_Available records:_
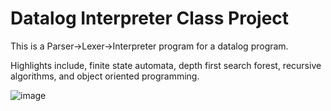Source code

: # Datalog Interpreter Class Project

This is a Parser->Lexer->Interpreter program for a datalog program. 

Highlights include, finite state automata, depth first search forest, recursive algorithms, and object oriented programming.


![image](https://user-images.githubusercontent.com/89893044/147617403-04e25846-90de-4bd6-b048-619ce7f1f848.png)
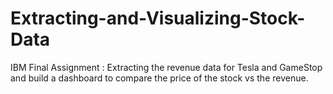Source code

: # Extracting-and-Visualizing-Stock-Data
IBM Final Assignment : Extracting the revenue data for Tesla and GameStop and build a dashboard to compare the price of the stock vs the revenue.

_To do:_ Omit the pictures, then print the rest of the listing above exactly.

_Exercise result:_
Source code

: # Datalog Interpreter Class Project

This is a Parser->Lexer->Interpreter program for a datalog program. 

Highlights include, finite state automata, depth first search forest, recursive algorithms, and object oriented programming.


![image](https://user-images.githubusercontent.com/89893044/147617403-04e25846-90de-4bd6-b048-619ce7f1f848.png)
Source code

: # Extracting-and-Visualizing-Stock-Data
IBM Final Assignment : Extracting the revenue data for Tesla and GameStop and build a dashboard to compare the price of the stock vs the revenue.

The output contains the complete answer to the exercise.